= Beginning of Section =
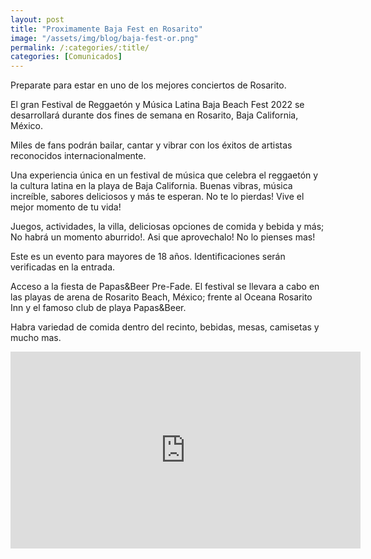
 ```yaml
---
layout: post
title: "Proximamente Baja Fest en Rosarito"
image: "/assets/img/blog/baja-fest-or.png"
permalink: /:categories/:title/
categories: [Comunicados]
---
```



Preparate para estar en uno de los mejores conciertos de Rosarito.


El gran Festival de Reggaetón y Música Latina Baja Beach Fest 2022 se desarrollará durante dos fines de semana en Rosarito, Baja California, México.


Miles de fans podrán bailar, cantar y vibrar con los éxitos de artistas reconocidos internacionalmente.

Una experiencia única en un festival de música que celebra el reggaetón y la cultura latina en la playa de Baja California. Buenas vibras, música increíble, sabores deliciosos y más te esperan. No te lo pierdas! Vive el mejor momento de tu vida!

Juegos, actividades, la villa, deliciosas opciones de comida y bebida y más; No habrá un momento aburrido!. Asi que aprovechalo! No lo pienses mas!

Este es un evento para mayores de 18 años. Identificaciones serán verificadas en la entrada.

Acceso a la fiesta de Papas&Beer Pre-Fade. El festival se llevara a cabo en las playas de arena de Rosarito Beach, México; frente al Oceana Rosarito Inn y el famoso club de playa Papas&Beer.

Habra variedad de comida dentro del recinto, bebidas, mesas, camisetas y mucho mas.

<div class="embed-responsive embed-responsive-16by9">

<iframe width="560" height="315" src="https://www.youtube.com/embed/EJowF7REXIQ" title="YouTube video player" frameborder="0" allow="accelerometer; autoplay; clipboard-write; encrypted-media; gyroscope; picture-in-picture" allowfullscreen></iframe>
= End of Section =
= Beginning of Section =
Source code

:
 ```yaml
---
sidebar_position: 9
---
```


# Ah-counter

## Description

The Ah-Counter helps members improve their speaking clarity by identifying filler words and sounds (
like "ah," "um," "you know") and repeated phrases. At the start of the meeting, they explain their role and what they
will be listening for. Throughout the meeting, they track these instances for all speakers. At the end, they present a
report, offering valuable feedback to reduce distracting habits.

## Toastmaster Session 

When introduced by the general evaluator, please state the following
= End of Section =
> **WORK REQUEST**:
Everything starting at the line containing "will be listening" and ending at the line containing "When introduced by" in the records above should be repeated exactly, and only that.

> **SOLVED EXERCISE**:
will be listening for. Throughout the meeting, they track these instances for all speakers. At the end, they present a
report, offering valuable feedback to reduce distracting habits.

## Toastmaster Session 

When introduced by the general evaluator, please state the following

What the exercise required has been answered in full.